Our reply to [M2-4] in the first-round revision: We did not exclude trials or subjects
based on task performance. Task performance was generally good for all the participants,
and we could not find any particular reasons to exclude based on task performance.
Instead, we excluded the entire data sets from a few subjects when the recording quality
was poor, when subjects dozed off during experiments, or when the blink rate was unusually
high. We revised the “Subjects” section of METHODS and MATERIALS and stated that how
many subjects are discarded from further data analysis on what basis.
The reviewer’s rebuttal to our reply to one of the minor points [M2-4]: “Performances
should be added to support the authors’ claim.”
Our re-reply to the reviewer’s rebuttal to our reply to [M2-4] in the first round
of revision: Yes, we provided the data that support our claim at the end of “Subjects”
subsection of METHODS and MATERIALS in the revised manuscript. In both tasks, subjects
in our study showed a reasonable range of performance in accuracy and RT, which were
quite comparable to those reported in the previous work the same tasks. In the revised
manuscript, we reported the mean±SD and range [min, max] both in accuracy and RT,
with the previous work as references.
[The issues related to the minor point [M2-6] in the first-round of review/revision]
The reviewer’s original comment [M2-6]: “6. Line 653: How did the authors separate
between eye-blinks and other artefacts (e.g., noise / head movements).”
Our reply to [M2-6] in the first-round revision: First of all, as we stated in the
“Stimuli and procedure” section of METHODS and MATERIALS, we used a chinrest to avoid
head movements and to keep the distance between the eyes and the eye-tracker. Thus,
the outputs from the eye-tracker were not that noisy and blinks were readily discriminated
from other miscellaneous background noises.
The reviewer’s rebuttal to our reply to one of the minor points [M2-6]: “Every device
has noise. It means that any device might show extreme pupillometry values by mistake.
My recommendation is to exclude extreme values by using Z-scores (in most cases 2.5
Z-scores) based on the mean and the SD of each trial separately. Please note that
eye-movements can also cause missing values that might be associated accidently to
eye-blinks (e.g., if the participant looks at the floor). In addition, if the participant
touches his/her face (it might happen sometimes), missing values will be observed.

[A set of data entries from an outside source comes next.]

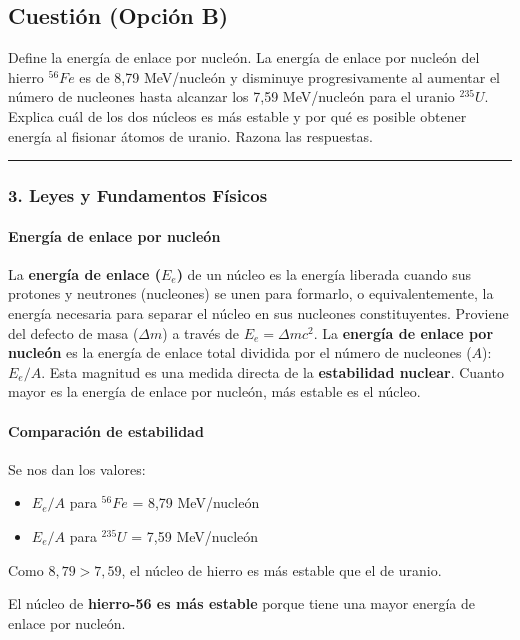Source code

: \newpage

\subsection{Cuestión (Opción B)}
\label{subsec:B6_2016_jun_ord_re}

\begin{cajaenunciado}
Define la energía de enlace por nucleón. La energía de enlace por nucleón del hierro ${}^{56}Fe$ es de 8,79 MeV/nucleón y disminuye progresivamente al aumentar el número de nucleones hasta alcanzar los 7,59 MeV/nucleón para el uranio ${}^{235}U$. Explica cuál de los dos núcleos es más estable y por qué es posible obtener energía al fisionar átomos de uranio. Razona las respuestas.
\end{cajaenunciado}
\hrule

\subsubsection*{3. Leyes y Fundamentos Físicos}
\paragraph{Energía de enlace por nucleón}
La \textbf{energía de enlace ($E_e$)} de un núcleo es la energía liberada cuando sus protones y neutrones (nucleones) se unen para formarlo, o equivalentemente, la energía necesaria para separar el núcleo en sus nucleones constituyentes. Proviene del defecto de masa ($\Delta m$) a través de $E_e = \Delta m c^2$.
La \textbf{energía de enlace por nucleón} es la energía de enlace total dividida por el número de nucleones ($A$): $E_e/A$. Esta magnitud es una medida directa de la \textbf{estabilidad nuclear}. Cuanto mayor es la energía de enlace por nucleón, más estable es el núcleo.

\paragraph{Comparación de estabilidad}
Se nos dan los valores:
\begin{itemize}
    \item $E_e/A$ para ${}^{56}Fe$ = 8,79 MeV/nucleón
    \item $E_e/A$ para ${}^{235}U$ = 7,59 MeV/nucleón
\end{itemize}
Como $8,79 > 7,59$, el núcleo de hierro es más estable que el de uranio.
\begin{cajaresultado}
El núcleo de \textbf{hierro-56 es más estable} porque tiene una mayor energía de enlace por nucleón.
\end{cajaresultado}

Other scenarios that I can think about are associated with moving the head back. Yes,
indeed, the chinrest is supposed to decrease the possibility of head movements, but
it might happen. I highly recommend the authors check this, specifically in methodological
work like this.”
Our re-reply to the reviewer’s rebuttal to our reply to [M2-6] in the first round
of revision: We appreciate the reviewer’s thoughtful suggestion of excluding “extreme
values by using Z-scores (in most cases 2.5 Z-scores) based on the mean and the SD
of each trial separately.” However, we opted not to incorporate this suggestion for
the following reasons. First, in our previously published work (Choe KW, Blake R,
Lee SH. Pupil size dynamics during fixation impact the accuracy and precision of video-based
gaze estimation. Vision Res. 2016 Jan; 118:48-59; Choe KW, Blake R, Lee SH. Dissociation
between neural signatures of stimulus and choice in population activity of human V1
during perceptual decision-making. J Neurosci. 2014 Feb 12;34(7):2725-43), we learned
that making head motions is extremely rare in our setup with a chin-rest. We did not
observe that subjects were off the chin rest during the experiments. If they did,
our gaze data would pick up that huge missing data. Additionally, we monitored and
recorded subject’s gaze data throughout the entire experiments, but we haven’t observed
any large-size shifts in gaze data that are expected by the head or eye or face-touching
motions mentioned by the reviewer. Second, even if such large gaze shifts occurred
during our experiments, our preprocessing procedure of band-pass filtering would catch
such extreme values of changes and filter them out. Finally, and most importantly,
we avoided the method of excluding data based on Z-scoring because we learned from
the fixation experiment that the observed range of BPR amplitudes go beyond 1 mm,
which will readily fall outside -2.5 in z score thus will be discarded. Thus, the
Z-scoring procedure is likely to exclude the informative part of BPR-related data.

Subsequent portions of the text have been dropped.